|
Sebagian orang
Indonesia menyambut baik rencana Kementerian Pendidikan dan Kebudayaan
memperluas wajib belajar dari 9 tahun ke 12 tahun.
Indonesia
adalah bangsa yang relatif muda; sepertiga dari jumlah penduduknya di bawah
usia 14 tahun. Jika program perluasan wajib belajar ini diterapkan dengan
sukses, penduduk muda akan mendapat manfaat dari peningkatan akses pendidikan.
Peningkatan
akses pendidikan ini diharapkan dapat menciptakan apa yang diistilahkan Menteri
Pendidikan dan Kebudayaan Mohammad Nuh sebagai ”generasi emas”. Keterampilan
yang diperoleh dari perpanjangan masa sekolah berpotensi meningkatkan
produktivitas tenaga kerja dan juga tingkat pendapatan tenaga kerja.
Namun,
inisiatif itu menghadapi beberapa tantangan, terutama dari segi biaya. Kalaupun
semua anak mampu membayar biaya sekolah tingkat menengah atas, jumlah sekolah
menengah atas yang tersedia pun tidak cukup menampung mereka. Menurut Bank
Dunia, 6,4 juta sekolah tambahan dibutuhkan untuk menampung semua anak usia
7-18 tahun, mayoritas di tingkat menengah atas.
Untuk memenuhi
kebutuhan ini, pemerintah dapat menyediakan separuh dari jumlah sekolah
tambahan yang dibutuhkan, dan sisanya ditangani pihak swasta. Menurut perkiraan
Bank Dunia, dibutuhkan lebih dari Rp 66 triliun atau 6 miliar dollar AS untuk
biaya-biaya dasar seperti guru dan ruang kelas.
Senjang sosial-ekonomi
Tantangan besar
lainnya adalah penanganan kesenjangan sosial dan ekonomi yang cukup signifikan.
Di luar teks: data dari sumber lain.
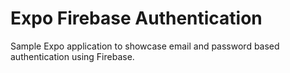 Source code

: # Expo Firebase Authentication

Sample Expo application to showcase email and password based authentication using Firebase.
Banyak sekali anak-anak yang putus sekolah, bahkan sebelum memasuki tahap
pendidikan menengah. Sementara itu, anak-anak yang terpaksa meninggalkan bangku
sekolah di tingkat menengah sering kali tidak dapat menempuh jalur pendidikan
alternatif.
Mereka adalah
kelompok yang termiskin dari keluarga-keluarga yang konsumsi totalnya tak
sampai Rp 10 juta per tahun; yang tak mampu mengeluarkan biaya Rp 2 juta per
tahun untuk SMA, terutama karena kelompok ini jarang sekali hanya memiliki satu
anak.
Pemerintah
Indonesia kini berencana memperluas dan memperbaiki skema beasiswa. Hanya saja,
rencana ini memerlukan tambahan anggaran sebesar Rp 8,8 triliun atau 0,8 miliar
AS. Alhasil, biaya memperluas cakupan wajib belajar dari 9 tahun ke 12 tahun
dapat menyita seperlima dari seluruh anggaran pendidikan pemerintah saat ini.
Anggaran
pendidikan saat ini, meski jumlahnya lebih besar dibandingkan dengan
tahun-tahun sebelumnya dan juga lebih besar porsinya dibandingkan dengan sektor
lain, dialokasikan untuk program yang sudah berjalan. Salah satu alokasi
terbesar adalah program sertifikasi guru yang menggandakan gaji para guru.
Alokasi ini
akan terus bertambah seiring dengan target Indonesia untuk menyertifikasi semua
guru menjelang tahun 2015. Menurut estimasi Bank Dunia, sekitar 80 persen dari
anggaran pendidikan pada tahun 2015 akan tersita untuk gaji guru, termasuk
pembiayaan program sertifikasi.
Sementara itu,
masih banyak area lain yang memerlukan tambahan sumber daya. Kualitas
pendidikan dasar masih rendah. Pelatihan guru dan program perbaikan kualitas
lainnya juga memerlukan investasi lebih besar guna meningkatkan pembelajaran
murid.
Sektor
pendidikan seakan- akan membutuhkan alokasi anggaran lebih besar, tetapi
sebenarnya ada cara lain. Dengan merestruktur anggaran, Pemerintah Indonesia
dapat mengatasi inefisiensi belanja pendidikan yang kini tengah terjadi.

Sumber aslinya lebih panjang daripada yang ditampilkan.